As alternatives. I believe it's possible to get sinage/display TV's which are still dumb (but much more expensive) and one could look at getting a huge 'computer monitor' as well.
You sometimes bump into a professional TV reviewer on UK forums and suddenly realize when you think you are polling views from the top handful of sites, he works for most of them, so they are actually just his repeated opinion on one TV set...
The problem is that none of these tests are regulatory tests. There is no approval process for monitor performance nor is there a penalty for not adhering to a standard (short of a class action suit). Heck, even when there was such a regulation, testing and penalty, VW saw fit to fake their diesel emission tests.
I'm not following. The article talks about benchmarking "display brightness, quality, power consumption", and the cheating relates to peak luminance. Aren't they pretty normal features for TVs?
1) Samsung televisions spy on your mercilessly. They collect everything they can, including screenshots at regular intervals and send them back to Samsung so that they can sell this to "partners". They are not a FAANG and don't have anywhere near their level of security expertise. I have second-hand but reliable information about their security approach, and "laughable" doesn't begin to describe it. Assume that whatever you watch on a Samsung TV is being relayed to multiple state-level spy agencies.
Ref: https://www.samsung.com/us/business/samsungads/resources/tv-...
2) Even if you buy a flagship Samsung television for five figures, it's virtually guaranteed that within a year or two they will release an update the slows it down to molasses. These things have controller boards with miniscule amounts of RAM in them, and they use the same firmware across all models. When a new model with more RAM is released, they add more features, causing all older models that self update to start swapping to the pagefile.

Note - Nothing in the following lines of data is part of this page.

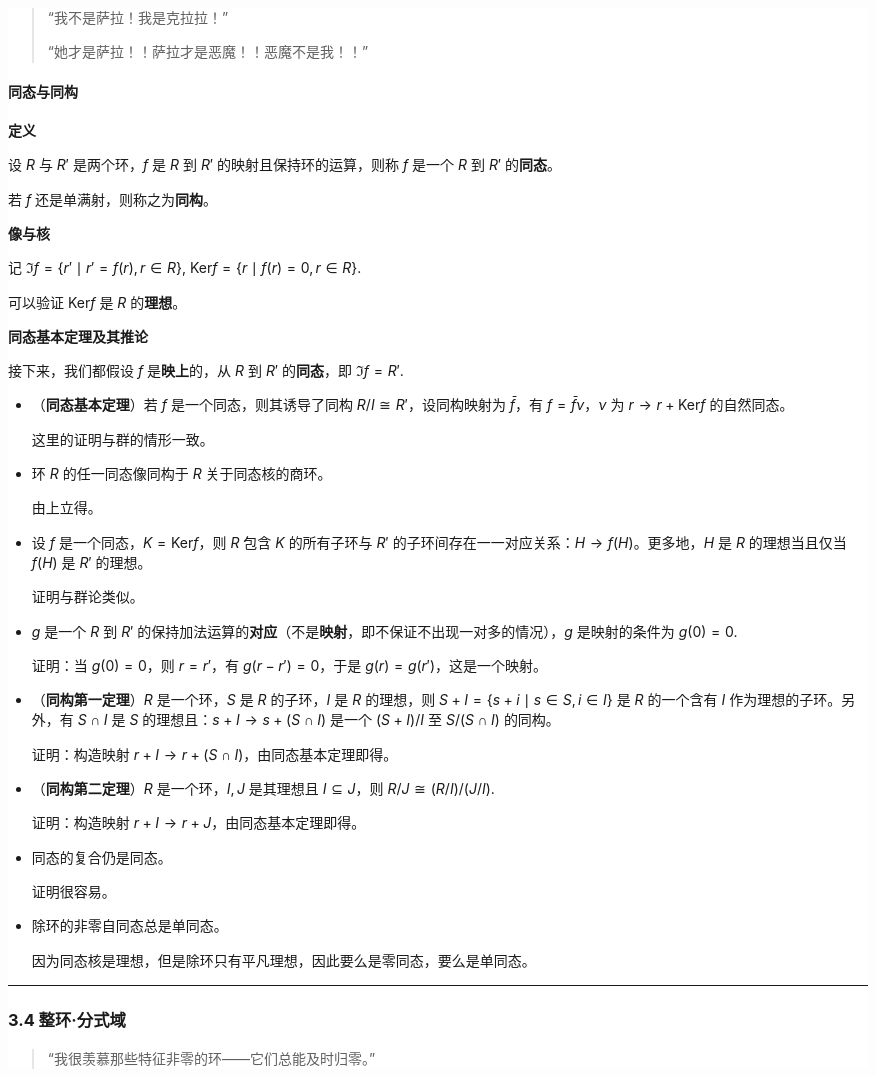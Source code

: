 > “我不是萨拉！我是克拉拉！”
>
> “她才是萨拉！！萨拉才是恶魔！！恶魔不是我！！”

#### 同态与同构

**定义**

设 $R$ 与 $R'$ 是两个环，$f$ 是 $R$ 到 $R'$ 的映射且保持环的运算，则称 $f$ 是一个 $R$ 到 $R'$ 的**同态**。

若 $f$ 还是单满射，则称之为**同构**。

**像与核**

记 $\Im f=\{r'\mid r'=f(r),r\in R\}$, $\text{Ker} f=\{r\mid f(r)=0,r\in R\}$.

可以验证 $\text{Ker} f$ 是 $R$ 的**理想**。

**同态基本定理及其推论**

接下来，我们都假设 $f$ 是**映上**的，从 $R$ 到 $R'$ 的**同态**，即 $\Im f=R'$.

- （**同态基本定理**）若 $f$ 是一个同态，则其诱导了同构 $R/I\cong R'$，设同构映射为 $\bar f$，有 $f=\bar f\nu$，$\nu$ 为 $r\to r+\text{Ker} f$ 的自然同态。

  这里的证明与群的情形一致。

- 环 $R$ 的任一同态像同构于 $R$ 关于同态核的商环。

  由上立得。

- 设 $f$ 是一个同态，$K=\text{Ker} f$，则 $R$ 包含 $K$ 的所有子环与 $R'$ 的子环间存在一一对应关系：$H\to f(H)$。更多地，$H$ 是 $R$ 的理想当且仅当 $f(H)$ 是 $R'$ 的理想。

  证明与群论类似。

- $g$ 是一个 $R$ 到 $R'$ 的保持加法运算的**对应**（不是**映射**，即不保证不出现一对多的情况），$g$ 是映射的条件为 $g(0)=0$.

  证明：当 $g(0)=0$，则 $r=r'$，有 $g(r-r')=0$，于是 $g(r)=g(r')$，这是一个映射。

- （**同构第一定理**）$R$ 是一个环，$S$ 是 $R$ 的子环，$I$ 是 $R$ 的理想，则 $S+I=\{s+i\mid s\in S,i \in I\}$ 是 $R$ 的一个含有 $I$ 作为理想的子环。另外，有 $S\cap I$ 是 $S$ 的理想且：$s+I\to s+(S\cap I)$ 是一个 $(S+I)/I$ 至 $S/(S\cap I)$ 的同构。

  证明：构造映射 $r+I\to r+(S\cap I)$，由同态基本定理即得。

- （**同构第二定理**）$R$ 是一个环，$I,J$ 是其理想且 $I\subseteq J$，则 $R/J\cong (R/I)/(J/I)$.

  证明：构造映射 $r+I\to r+J$，由同态基本定理即得。

- 同态的复合仍是同态。

  证明很容易。

- 除环的非零自同态总是单同态。

  因为同态核是理想，但是除环只有平凡理想，因此要么是零同态，要么是单同态。

---

### 3.4 整环·分式域

>“我很羡慕那些特征非零的环——它们总能及时归零。”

I've seen several Samsung televisions across several model years and price points get slowed down until response times are up to 2 seconds for most actions. This is "unusable garbage" quality, for crazy money.
NEVER buy a Samsung television, ever. You're treated as the product, not the customer, despite paying them a lot of money.
PS: This isn't even the only display calibration cheating that they do! Practically all Samsung models use a "shop mode" that cranks up brightness to 11 and oversaturates the colours. Even in "normal" mode Samsung televisions have forced "enhancements" that can't be turned off. There is no "calibrated mode", because it would look like trash on these over-priced televisions.